Average away points for each coach
ggplot(data = coaches_profiles,aes(y=reorder(coaches,point_away),x=point_away,fill=coaches))+
geom_col()+
ggtitle("Average points at away for each coach")+
ylab("Coaches")+
xlab("Points")+
theme(legend.position="none")
with 2.2 points per match, Pep Guardiola is the most collecting points per match on away grounds
average points per match for each coach
ggplot(data = coaches_profiles,aes(y=reorder(coaches,point_all),x=point_all,fill=coaches))+
geom_col()+
ggtitle("average points per match at all for each coach")+
ylab("Coaches")+
xlab("Points")+
theme(legend.position="none")
It’s Pep Guardiola the most to collect points at all.

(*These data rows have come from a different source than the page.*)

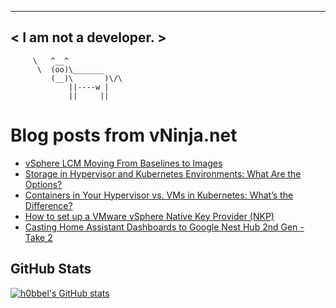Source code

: 
 ----------------------
< I am not a developer. >
 ----------------------
         \   ^__^ 
          \  (oo)\_______
             (__)\       )\/\
                 ||----w |
                 ||     ||
    

# Blog posts from vNinja.net
<!-- BLOG-POST-LIST:START -->
- [vSphere LCM Moving From Baselines to Images](https://vNinja.net/2025/09/12/vsphere-moving-from-baselines-to-images/)
- [Storage in Hypervisor and Kubernetes Environments: What Are the Options?](https://vNinja.net/2025/09/12/storage-in-hypervisor-and-kubernetes-environments/)
- [Containers in Your Hypervisor vs. VMs in Kubernetes: What’s the Difference?](https://vNinja.net/2025/09/11/containers-in-your-hypervisor-or-vms-in-kubernetes/)
- [How to set up a VMware vSphere Native Key Provider &lpar;NKP&rpar;](https://vNinja.net/2025/08/15/how-to-set-up-a-vsphere-native-key-provider/)
- [Casting Home Assistant Dashboards to Google Nest Hub 2nd Gen - Take 2](https://vNinja.net/2025/07/20/homeassistant-google-nest-hub-2nd-gen-take2/)
<!-- BLOG-POST-LIST:END -->

## GitHub Stats
[![h0bbel's GitHub stats](https://github-readme-stats.vercel.app/api?username=h0bbel&count_private=true&show_icons=true&theme=dark)](https://github.com/anuraghazra/github-readme-stats)
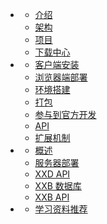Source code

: * <i class="icon far fa-smile-beam"></i>
  * [介绍](/README)
  * [架构](/arch)
  * [项目](/project)
  * [下载中心](/download)
* <i class="icon fas fa-laptop-code"></i>
  * [客户端安装](/client-install)
  * [浏览器端部署](/browser-deploy)
  * [环境搭建](/client/start.md)
  * [打包](client/package.md)
  * [参与到官方开发](client/contribute.md)
  * [API](client/api.md)
  * [扩展机制](client/extension.md)
* <i class="icon fas fa-running"></i>
  * [概述](server/summary)
  * [服务器部署](/server/deploy)
  * [XXD API](server/xxd-api)
  * [XXB 数据库](server/xxb-api)
  * [XXB API](server/xxb-api)
* <i class="icon far fa-compass"></i>
  * [学习资料推荐](guide/learn)
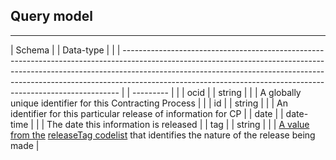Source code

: ## Query model
---


[](/schema/CN_Parent_Query_Model.schema.json)



| Schema                                                                                                                                                                                                                                                                                                                  |  | Data-type |  |
| ----------------------------------------------------------------------------------------------------------------------------------------------------------------------------------------------------------------------------------------------------------------------------------------------------------------------- |  | --------- |  |
| ocid                                                                                                                                                                                                                                                                                                                    |  | string    |  |
| A globally unique identifier for this Contracting Process                                                                                                                                                                                                                                                               |  |
| id                                                                                                                                                                                                                                                                                                                      |  | string    |  |
| An identifier for this particular release of information for CP                                                                                                                                                                                                                                                         |
| date                                                                                                                                                                                                                                                                                                                    |  | date-time |  |
| The date this information is released                                                                                                                                                                                                                                                                                   |
| tag                                                                                                                                                                                                                                                                                                                     |  | string    |  |
| [A value from the](https://docs.google.com/document/d/1MNLX0QObYfPwFf74iOt1E4VUozTxbKpLcObRymTOrlc/edit#heading=h.2urpcsuenk7b) [releaseTag codelist](https://docs.google.com/document/d/1MNLX0QObYfPwFf74iOt1E4VUozTxbKpLcObRymTOrlc/edit#heading=h.2urpcsuenk7b) that identifies the nature of the release being made |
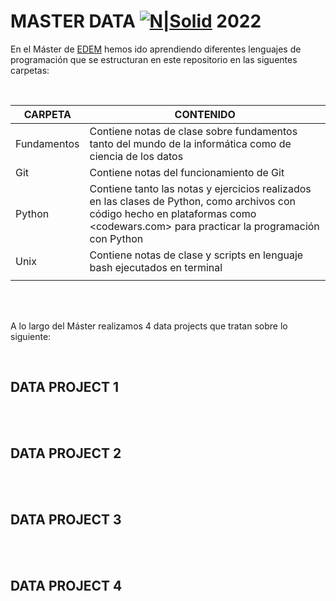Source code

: # MASTER DATA  [![N|Solid](https://edem.eu/wp-content/plugins/edem-shortcodes/public/img/logo-Edem.png)](https://edem.eu)   2022

En el Máster de [EDEM][edem] hemos ido aprendiendo diferentes lenguajes de programación que se estructuran en este repositorio en las siguentes carpetas:

<br>

| CARPETA | CONTENIDO |
| ------ | ------ |
| Fundamentos | Contiene notas de clase sobre fundamentos tanto del mundo de la informática como de ciencia de los datos |
| Git | Contiene notas del funcionamiento de Git |
| Python | Contiene tanto las notas y ejercicios realizados en las clases de Python, como archivos con código hecho en plataformas como <codewars.com> para practicar la programación con Python |
| Unix | Contiene notas de clase y scripts en lenguaje bash ejecutados en terminal |
|   |   |

<br>
<br>

A lo largo del Máster realizamos 4 data projects que tratan sobre lo siguiente:

<br>

## DATA PROJECT 1


<br>



<br>

## DATA PROJECT 2


<br>



<br>

## DATA PROJECT 3


<br>


<br>

## DATA PROJECT 4


<br>







[//]: # (These are reference links used in the body of this note and get stripped out when the markdown processor does its job.)

[edem]: <https://edem.eu>

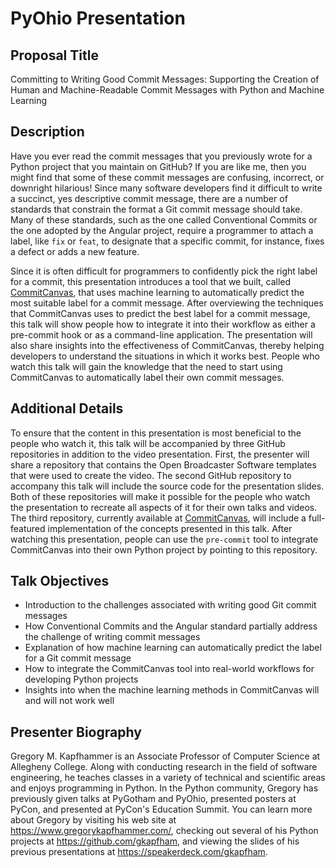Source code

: # PyOhio Presentation

## Proposal Title

Committing to Writing Good Commit Messages: Supporting the Creation of Human
and Machine-Readable Commit Messages with Python and Machine Learning

## Description

Have you ever read the commit messages that you previously wrote for a Python
project that you maintain on GitHub? If you are like me, then you might find
that some of these commit messages are confusing, incorrect, or downright
hilarious! Since many software developers find it difficult to write a succinct,
yes descriptive commit message, there are a number of standards that constrain
the format a Git commit message should take. Many of these standards, such as
the one called Conventional Commits or the one adopted by the Angular project,
require a programmer to attach a label, like `fix` or `feat`, to designate that
a specific commit, for instance, fixes a defect or adds a new feature.

Since it is often difficult for programmers to confidently pick the right label
for a commit, this presentation introduces a tool that we built, called
[CommitCanvas](https://github.com/CommittedTeam/CommitCanvas), that uses
machine learning to automatically predict the most suitable label for a commit
message. After overviewing the techniques that CommitCanvas uses to predict the
best label for a commit message, this talk will show people how to integrate it
into their workflow as either a pre-commit hook or as a command-line
application. The presentation will also share insights into the effectiveness of
CommitCanvas, thereby helping developers to understand the situations in which
it works best. People who watch this talk will gain the knowledge that the need
to start using CommitCanvas to automatically label their own commit messages.

## Additional Details

To ensure that the content in this presentation is most beneficial to the people
who watch it, this talk will be accompanied by three GitHub repositories in
addition to the video presentation. First, the presenter will share a repository
that contains the Open Broadcaster Software templates that were used to create
the video. The second GitHub repository to accompany this talk will include the
source code for the presentation slides. Both of these repositories will make it
possible for the people who watch the presentation to recreate all aspects of it
for their own talks and videos. The third repository, currently available at
[CommitCanvas](https://github.com/CommittedTeam/CommitCanvas), will include a
full-featured implementation of the concepts presented in this talk. After
watching this presentation, people can use the `pre-commit` tool to integrate
CommitCanvas into their own Python project by pointing to this repository.

## Talk Objectives

- Introduction to the challenges associated with writing good Git commit messages
- How Conventional Commits and the Angular standard partially address the challenge of writing commit messages
- Explanation of how machine learning can automatically predict the label for a Git commit message
- How to integrate the CommitCanvas tool into real-world workflows for developing Python projects
- Insights into when the machine learning methods in CommitCanvas will and will not work well

## Presenter Biography

Gregory M. Kapfhammer is an Associate Professor of Computer Science at Allegheny
College. Along with conducting research in the field of software engineering, he
teaches classes in a variety of technical and scientific areas and enjoys
programming in Python. In the Python community, Gregory has previously given
talks at PyGotham and PyOhio, presented posters at PyCon, and presented at
PyCon's Education Summit. You can learn more about Gregory by visiting his web
site at https://www.gregorykapfhammer.com/, checking out several of his Python
projects at https://github.com/gkapfham, and viewing the slides of his previous
presentations at https://speakerdeck.com/gkapfham.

Average home goals scored by each coach
ggplot(data = coaches_profiles,aes(y=reorder(coaches,goal_home),x=goal_home,fill=coaches))+
geom_col()+
ggtitle("average goals scored at home for each coach")+
ylab("Coaches")+
xlab("Goals")+
theme(legend.position="none")
Average away goals scored by each coach
ggplot(data = coaches_profiles,aes(y=reorder(coaches,goal_away),x=goal_away,fill=coaches))+
geom_col()+
ggtitle("average goals scored at away for each coach")+
ylab("Coaches")+
xlab("Goals")+
theme(legend.position="none")
The average number of goals scored by each coach
ggplot(data = coaches_profiles,aes(y=reorder(coaches,goal_all),x=goal_all,fill=coaches))+
geom_col()+
ggtitle("average goals scored at all for each coach")+
ylab("Coaches")+
xlab("Goals")+
theme(legend.position="none")
As we saw, Pep Guardiola is the most attacking coach at home and away, and that implies, of course, he is the most at all.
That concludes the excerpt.